Russian troops at Pristina airport in 1999, where they upstaged NATO by arriving first and causing consternation in Western capitals
Don’t take it to the bank or anything, but I have a sneaking suspicion that we’re soon going to see something of a reprise of a bizarre moment at the end of the 1999 Kosovo conflict. Having bombed Serbia into submission and secured a U.N. resolution for an international force to enter Kosovo, the U.S. and its NATO partners were stunned to find themselves upstaged by a Russian armored column that raced into Pristina before them, and took control of the airport for the best part of two weeks.

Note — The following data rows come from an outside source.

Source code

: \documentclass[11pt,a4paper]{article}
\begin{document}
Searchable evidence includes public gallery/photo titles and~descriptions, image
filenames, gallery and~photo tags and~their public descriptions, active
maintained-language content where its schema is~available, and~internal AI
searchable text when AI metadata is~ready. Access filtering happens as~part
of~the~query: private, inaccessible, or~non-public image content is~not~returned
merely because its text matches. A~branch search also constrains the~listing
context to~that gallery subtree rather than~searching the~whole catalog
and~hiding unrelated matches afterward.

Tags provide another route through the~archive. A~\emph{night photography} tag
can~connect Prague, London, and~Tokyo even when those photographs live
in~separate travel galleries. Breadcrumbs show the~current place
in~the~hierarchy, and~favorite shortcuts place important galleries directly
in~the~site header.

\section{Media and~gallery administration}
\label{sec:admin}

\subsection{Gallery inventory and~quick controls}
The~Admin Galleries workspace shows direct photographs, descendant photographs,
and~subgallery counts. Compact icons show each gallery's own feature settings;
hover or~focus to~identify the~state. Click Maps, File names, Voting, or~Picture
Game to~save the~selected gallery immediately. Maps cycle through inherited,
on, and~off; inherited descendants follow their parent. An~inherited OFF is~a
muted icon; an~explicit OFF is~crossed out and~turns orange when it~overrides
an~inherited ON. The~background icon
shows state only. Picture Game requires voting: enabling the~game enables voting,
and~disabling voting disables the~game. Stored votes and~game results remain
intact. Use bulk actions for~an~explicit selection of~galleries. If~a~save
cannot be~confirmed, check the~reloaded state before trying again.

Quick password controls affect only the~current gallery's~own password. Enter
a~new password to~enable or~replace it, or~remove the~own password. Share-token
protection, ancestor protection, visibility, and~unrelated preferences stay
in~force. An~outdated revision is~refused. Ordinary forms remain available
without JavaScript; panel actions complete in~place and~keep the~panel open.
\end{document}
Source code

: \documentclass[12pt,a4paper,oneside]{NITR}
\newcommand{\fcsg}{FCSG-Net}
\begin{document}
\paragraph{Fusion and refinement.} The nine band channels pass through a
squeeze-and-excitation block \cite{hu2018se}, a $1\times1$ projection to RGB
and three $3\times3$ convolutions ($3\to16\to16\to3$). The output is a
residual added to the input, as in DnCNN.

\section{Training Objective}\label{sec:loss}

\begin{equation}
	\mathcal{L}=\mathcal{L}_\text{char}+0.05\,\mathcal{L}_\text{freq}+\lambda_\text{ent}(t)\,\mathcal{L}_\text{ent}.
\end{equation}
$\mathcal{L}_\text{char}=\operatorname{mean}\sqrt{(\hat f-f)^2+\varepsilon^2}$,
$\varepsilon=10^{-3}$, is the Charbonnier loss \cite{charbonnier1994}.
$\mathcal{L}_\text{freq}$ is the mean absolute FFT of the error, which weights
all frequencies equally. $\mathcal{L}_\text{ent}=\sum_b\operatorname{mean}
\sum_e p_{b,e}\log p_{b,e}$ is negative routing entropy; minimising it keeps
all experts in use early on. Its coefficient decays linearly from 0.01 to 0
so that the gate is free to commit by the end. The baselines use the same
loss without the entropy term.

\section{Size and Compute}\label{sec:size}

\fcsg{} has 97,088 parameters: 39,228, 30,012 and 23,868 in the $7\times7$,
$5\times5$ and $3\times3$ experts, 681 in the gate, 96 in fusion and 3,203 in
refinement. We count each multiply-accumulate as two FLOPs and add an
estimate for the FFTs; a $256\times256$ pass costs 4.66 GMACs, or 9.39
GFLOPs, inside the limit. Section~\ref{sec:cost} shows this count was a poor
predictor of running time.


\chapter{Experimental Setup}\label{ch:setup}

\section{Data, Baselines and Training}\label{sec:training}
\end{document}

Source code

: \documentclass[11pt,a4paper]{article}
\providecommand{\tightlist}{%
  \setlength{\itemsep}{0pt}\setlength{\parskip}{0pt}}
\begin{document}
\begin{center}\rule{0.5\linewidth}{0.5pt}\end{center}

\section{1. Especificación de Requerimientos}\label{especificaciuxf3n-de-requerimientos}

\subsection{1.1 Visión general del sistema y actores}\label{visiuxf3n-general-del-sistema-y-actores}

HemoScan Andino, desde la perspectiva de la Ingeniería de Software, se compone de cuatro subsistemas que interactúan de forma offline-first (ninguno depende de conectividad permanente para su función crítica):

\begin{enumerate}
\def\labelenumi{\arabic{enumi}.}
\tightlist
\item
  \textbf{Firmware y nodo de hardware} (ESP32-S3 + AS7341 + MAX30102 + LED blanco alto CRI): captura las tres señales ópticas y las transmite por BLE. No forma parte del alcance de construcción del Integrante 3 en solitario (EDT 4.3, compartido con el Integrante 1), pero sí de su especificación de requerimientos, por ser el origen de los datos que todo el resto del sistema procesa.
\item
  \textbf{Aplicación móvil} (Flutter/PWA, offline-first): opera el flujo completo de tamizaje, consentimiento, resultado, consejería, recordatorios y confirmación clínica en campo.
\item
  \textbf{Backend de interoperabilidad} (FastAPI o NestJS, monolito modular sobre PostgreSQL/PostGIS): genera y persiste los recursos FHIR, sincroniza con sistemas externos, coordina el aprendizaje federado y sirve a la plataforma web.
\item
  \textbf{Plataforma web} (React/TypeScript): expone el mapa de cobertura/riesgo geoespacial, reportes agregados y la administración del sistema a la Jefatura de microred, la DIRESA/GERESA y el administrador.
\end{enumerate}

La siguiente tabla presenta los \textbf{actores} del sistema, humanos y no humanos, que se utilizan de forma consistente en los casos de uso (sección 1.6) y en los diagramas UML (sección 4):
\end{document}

With the NATO powers, or most of them, again having ridden roughsod over international law in order to shepherd Kosovo to independence, Moscow currently doesn’t recognize the legality or legitimacy of what has transpired there. And I see a perfect storm taking shape: Serbia is furious that the price of Milosevic’s brutality is losing part of their sovereign territory; the Serbs of northern Kosovo have no intention of living under the rule of the avenging ethnic cleansers and Greater Albania nationalists of the new government in Pristina, and are showing a willingness to fight to remain administratively connected with Serbia.
And, very importantly, the Serbs of Northern Kosovo have actually called for a return of Russian troops to the area. President Putin has responded by ordering his government to prepare to deliver humanitarian aid to the Serbs of Kosovo.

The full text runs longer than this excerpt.